Top of Input material

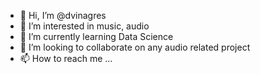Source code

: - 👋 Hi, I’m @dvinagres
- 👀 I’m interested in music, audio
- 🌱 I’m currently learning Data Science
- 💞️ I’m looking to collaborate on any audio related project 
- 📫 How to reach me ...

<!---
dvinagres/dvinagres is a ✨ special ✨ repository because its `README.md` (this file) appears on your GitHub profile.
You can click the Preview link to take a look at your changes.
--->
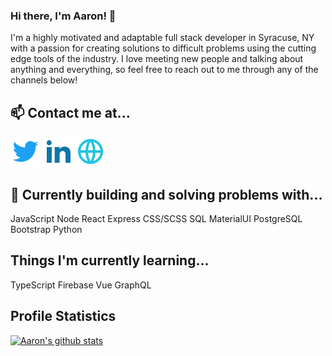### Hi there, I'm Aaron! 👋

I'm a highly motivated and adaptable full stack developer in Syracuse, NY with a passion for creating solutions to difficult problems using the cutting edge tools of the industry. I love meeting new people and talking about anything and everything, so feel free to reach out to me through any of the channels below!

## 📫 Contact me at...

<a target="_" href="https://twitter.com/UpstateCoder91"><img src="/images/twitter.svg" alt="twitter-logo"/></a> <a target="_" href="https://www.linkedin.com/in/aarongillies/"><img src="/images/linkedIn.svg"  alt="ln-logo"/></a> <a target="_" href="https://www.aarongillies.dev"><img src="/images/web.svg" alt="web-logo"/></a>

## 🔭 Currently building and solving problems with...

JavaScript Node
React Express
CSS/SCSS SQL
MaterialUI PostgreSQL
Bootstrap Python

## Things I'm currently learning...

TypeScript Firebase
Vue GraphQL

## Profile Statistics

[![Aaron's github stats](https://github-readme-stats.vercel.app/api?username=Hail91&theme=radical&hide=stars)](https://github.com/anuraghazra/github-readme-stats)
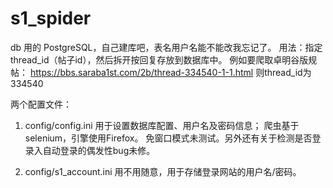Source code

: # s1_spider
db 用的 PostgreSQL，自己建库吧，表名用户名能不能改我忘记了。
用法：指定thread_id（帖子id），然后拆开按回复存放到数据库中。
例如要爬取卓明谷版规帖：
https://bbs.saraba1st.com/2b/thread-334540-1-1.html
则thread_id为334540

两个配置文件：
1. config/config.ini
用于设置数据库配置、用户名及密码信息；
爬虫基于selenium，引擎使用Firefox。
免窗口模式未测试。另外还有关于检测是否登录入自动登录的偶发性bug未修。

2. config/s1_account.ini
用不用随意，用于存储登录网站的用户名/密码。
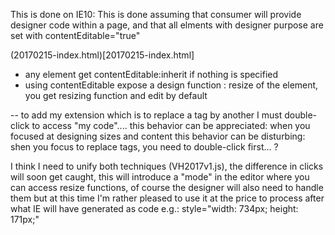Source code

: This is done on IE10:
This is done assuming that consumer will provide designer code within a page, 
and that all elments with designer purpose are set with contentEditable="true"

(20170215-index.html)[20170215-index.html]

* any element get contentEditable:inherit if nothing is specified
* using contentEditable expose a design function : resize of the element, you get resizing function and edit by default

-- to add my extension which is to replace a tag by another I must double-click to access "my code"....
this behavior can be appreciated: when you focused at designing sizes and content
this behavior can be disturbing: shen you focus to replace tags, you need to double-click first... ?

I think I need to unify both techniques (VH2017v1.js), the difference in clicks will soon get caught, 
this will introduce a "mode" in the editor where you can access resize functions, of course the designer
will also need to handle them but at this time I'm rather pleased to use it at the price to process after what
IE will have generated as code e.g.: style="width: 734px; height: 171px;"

Bottom of Input material
Top of Input material

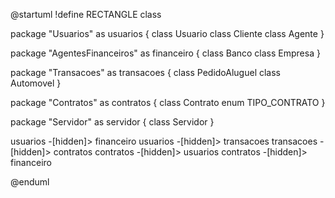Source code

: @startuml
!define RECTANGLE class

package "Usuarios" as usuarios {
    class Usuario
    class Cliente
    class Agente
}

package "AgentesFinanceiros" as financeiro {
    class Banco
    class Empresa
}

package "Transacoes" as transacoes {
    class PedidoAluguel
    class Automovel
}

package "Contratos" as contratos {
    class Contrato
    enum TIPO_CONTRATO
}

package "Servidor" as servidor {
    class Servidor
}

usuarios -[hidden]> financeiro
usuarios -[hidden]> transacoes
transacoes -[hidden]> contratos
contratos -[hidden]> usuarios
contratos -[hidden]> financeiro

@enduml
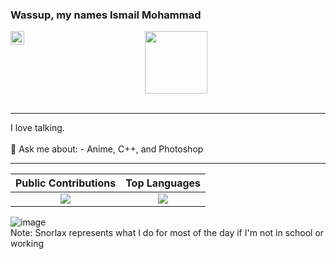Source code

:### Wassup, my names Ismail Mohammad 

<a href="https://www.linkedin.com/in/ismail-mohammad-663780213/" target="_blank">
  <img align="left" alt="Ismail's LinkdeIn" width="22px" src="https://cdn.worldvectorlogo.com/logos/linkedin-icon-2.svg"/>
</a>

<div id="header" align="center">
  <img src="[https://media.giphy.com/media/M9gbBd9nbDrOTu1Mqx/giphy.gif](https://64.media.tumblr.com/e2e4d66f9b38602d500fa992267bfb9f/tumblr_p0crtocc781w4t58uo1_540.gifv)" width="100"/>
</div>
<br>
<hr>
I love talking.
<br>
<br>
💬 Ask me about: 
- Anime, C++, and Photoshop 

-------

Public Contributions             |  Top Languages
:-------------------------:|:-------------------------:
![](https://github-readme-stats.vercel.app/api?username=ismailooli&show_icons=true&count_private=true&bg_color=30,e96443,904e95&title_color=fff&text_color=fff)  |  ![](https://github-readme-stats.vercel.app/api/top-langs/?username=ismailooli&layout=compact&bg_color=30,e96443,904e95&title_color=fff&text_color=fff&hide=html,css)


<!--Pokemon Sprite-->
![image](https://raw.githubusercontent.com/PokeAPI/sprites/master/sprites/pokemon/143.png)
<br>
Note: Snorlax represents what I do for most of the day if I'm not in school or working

Bottom of Input material
Top of Input material

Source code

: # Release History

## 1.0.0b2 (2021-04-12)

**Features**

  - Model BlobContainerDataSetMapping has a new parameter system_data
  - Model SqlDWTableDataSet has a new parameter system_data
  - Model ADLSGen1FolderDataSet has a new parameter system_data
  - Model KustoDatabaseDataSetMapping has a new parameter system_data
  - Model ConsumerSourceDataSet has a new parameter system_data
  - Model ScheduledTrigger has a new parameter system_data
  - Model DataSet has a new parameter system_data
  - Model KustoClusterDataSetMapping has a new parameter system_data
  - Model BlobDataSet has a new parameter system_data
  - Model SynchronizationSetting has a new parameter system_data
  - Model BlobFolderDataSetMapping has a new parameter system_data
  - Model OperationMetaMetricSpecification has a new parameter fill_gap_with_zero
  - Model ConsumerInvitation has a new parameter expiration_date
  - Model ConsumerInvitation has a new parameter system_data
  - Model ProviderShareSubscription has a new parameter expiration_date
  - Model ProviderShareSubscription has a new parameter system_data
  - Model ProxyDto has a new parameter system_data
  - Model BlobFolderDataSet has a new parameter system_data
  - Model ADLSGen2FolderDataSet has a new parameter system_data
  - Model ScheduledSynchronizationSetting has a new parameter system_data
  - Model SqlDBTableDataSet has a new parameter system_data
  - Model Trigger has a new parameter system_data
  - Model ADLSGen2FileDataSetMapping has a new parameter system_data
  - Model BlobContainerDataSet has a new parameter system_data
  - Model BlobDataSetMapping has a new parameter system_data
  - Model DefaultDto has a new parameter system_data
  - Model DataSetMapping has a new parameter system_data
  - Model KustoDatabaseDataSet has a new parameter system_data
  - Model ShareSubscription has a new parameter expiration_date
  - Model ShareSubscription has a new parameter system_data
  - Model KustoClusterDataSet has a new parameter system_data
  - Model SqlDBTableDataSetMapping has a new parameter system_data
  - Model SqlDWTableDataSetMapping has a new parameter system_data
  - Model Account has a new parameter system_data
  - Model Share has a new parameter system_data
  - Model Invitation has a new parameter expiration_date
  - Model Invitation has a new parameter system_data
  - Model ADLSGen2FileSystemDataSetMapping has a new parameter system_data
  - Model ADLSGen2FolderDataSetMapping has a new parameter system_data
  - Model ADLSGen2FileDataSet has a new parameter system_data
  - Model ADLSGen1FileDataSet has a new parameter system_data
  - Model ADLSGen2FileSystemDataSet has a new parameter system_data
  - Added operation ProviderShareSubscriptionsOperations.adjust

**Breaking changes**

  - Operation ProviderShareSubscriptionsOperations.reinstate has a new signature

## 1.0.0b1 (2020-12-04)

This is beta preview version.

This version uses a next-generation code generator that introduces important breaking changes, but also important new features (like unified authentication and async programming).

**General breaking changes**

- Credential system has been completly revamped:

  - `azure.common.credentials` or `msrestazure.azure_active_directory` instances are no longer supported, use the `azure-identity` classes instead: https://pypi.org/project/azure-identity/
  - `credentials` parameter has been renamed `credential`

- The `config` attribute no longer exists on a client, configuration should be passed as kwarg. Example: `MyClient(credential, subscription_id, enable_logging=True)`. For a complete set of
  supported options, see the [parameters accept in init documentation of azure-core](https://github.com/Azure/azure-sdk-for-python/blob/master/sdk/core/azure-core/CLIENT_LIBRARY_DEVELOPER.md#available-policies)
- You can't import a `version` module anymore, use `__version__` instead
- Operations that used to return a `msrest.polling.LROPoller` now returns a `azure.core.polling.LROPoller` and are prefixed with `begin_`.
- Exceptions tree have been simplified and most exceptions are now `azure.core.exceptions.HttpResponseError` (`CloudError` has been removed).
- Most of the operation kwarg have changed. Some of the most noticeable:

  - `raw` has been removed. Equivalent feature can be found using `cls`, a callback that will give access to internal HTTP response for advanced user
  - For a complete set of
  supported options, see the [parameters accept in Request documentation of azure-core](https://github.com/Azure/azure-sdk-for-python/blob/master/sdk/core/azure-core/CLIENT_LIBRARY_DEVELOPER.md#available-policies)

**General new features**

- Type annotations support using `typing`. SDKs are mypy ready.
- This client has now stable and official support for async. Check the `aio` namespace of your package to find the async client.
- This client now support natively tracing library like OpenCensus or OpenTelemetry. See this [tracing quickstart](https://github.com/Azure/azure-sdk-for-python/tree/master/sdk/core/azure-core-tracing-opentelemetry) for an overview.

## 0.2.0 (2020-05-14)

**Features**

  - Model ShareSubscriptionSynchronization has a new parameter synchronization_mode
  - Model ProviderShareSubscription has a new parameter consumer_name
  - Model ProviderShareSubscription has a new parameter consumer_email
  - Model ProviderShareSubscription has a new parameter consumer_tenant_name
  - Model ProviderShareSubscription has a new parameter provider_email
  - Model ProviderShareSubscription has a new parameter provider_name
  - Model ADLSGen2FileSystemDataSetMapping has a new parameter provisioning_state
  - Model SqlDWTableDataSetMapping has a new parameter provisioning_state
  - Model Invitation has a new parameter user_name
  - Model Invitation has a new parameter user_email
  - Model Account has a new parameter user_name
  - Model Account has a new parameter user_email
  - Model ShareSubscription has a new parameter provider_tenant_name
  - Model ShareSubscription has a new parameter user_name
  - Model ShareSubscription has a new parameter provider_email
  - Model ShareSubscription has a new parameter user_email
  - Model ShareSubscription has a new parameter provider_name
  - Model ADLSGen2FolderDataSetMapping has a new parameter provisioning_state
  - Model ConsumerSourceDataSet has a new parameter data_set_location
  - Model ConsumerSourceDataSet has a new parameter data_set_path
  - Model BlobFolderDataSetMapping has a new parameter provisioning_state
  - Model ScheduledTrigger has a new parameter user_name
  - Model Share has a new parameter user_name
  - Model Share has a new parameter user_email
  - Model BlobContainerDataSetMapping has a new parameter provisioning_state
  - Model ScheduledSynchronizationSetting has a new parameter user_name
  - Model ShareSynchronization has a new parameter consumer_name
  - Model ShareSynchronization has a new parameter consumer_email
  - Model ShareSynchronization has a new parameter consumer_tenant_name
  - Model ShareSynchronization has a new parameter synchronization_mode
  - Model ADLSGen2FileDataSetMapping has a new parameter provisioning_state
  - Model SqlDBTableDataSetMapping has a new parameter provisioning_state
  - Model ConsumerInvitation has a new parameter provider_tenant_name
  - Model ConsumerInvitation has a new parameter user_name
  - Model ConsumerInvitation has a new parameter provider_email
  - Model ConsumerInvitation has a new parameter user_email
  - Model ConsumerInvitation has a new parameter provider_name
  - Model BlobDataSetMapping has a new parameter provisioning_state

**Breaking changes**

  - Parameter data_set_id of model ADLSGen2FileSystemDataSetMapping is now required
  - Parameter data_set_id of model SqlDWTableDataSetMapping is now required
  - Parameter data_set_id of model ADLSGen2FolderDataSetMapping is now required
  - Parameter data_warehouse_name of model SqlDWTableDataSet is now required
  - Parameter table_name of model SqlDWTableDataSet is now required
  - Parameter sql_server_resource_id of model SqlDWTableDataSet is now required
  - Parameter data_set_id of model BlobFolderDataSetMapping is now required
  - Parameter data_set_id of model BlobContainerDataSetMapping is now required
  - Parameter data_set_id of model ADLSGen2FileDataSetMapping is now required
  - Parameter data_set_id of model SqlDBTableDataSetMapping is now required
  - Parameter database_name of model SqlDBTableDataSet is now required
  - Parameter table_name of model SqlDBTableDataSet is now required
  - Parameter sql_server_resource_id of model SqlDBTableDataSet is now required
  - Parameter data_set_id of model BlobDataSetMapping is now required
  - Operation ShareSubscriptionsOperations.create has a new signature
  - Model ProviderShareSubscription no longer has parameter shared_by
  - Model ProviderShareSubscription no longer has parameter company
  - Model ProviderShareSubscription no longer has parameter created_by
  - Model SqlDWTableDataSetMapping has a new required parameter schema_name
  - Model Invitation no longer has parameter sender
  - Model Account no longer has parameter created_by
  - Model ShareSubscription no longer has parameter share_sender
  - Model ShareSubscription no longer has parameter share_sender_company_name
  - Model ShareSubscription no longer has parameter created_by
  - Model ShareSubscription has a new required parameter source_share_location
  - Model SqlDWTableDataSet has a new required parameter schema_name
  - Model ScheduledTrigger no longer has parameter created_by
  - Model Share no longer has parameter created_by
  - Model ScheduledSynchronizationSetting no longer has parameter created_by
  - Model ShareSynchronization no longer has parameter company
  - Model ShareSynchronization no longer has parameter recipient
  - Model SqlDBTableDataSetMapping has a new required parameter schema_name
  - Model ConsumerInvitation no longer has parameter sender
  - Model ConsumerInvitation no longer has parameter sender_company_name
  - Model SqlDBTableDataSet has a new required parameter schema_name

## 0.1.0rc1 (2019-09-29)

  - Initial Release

Bottom of Input material

[Exercise goal]
Using the records above, copy word for word the line with "- Model BlobContainerDataSet has", the line with "ADLSGen2FileSystemDataSetMapping has a new parameter system_data", and every line between them.

[Your solution]
  - Model BlobContainerDataSet has a new parameter system_data
  - Model BlobDataSetMapping has a new parameter system_data
  - Model DefaultDto has a new parameter system_data
  - Model DataSetMapping has a new parameter system_data
  - Model KustoDatabaseDataSet has a new parameter system_data
  - Model ShareSubscription has a new parameter expiration_date
  - Model ShareSubscription has a new parameter system_data
  - Model KustoClusterDataSet has a new parameter system_data
  - Model SqlDBTableDataSetMapping has a new parameter system_data
  - Model SqlDWTableDataSetMapping has a new parameter system_data
  - Model Account has a new parameter system_data
  - Model Share has a new parameter system_data
  - Model Invitation has a new parameter expiration_date
  - Model Invitation has a new parameter system_data
  - Model ADLSGen2FileSystemDataSetMapping has a new parameter system_data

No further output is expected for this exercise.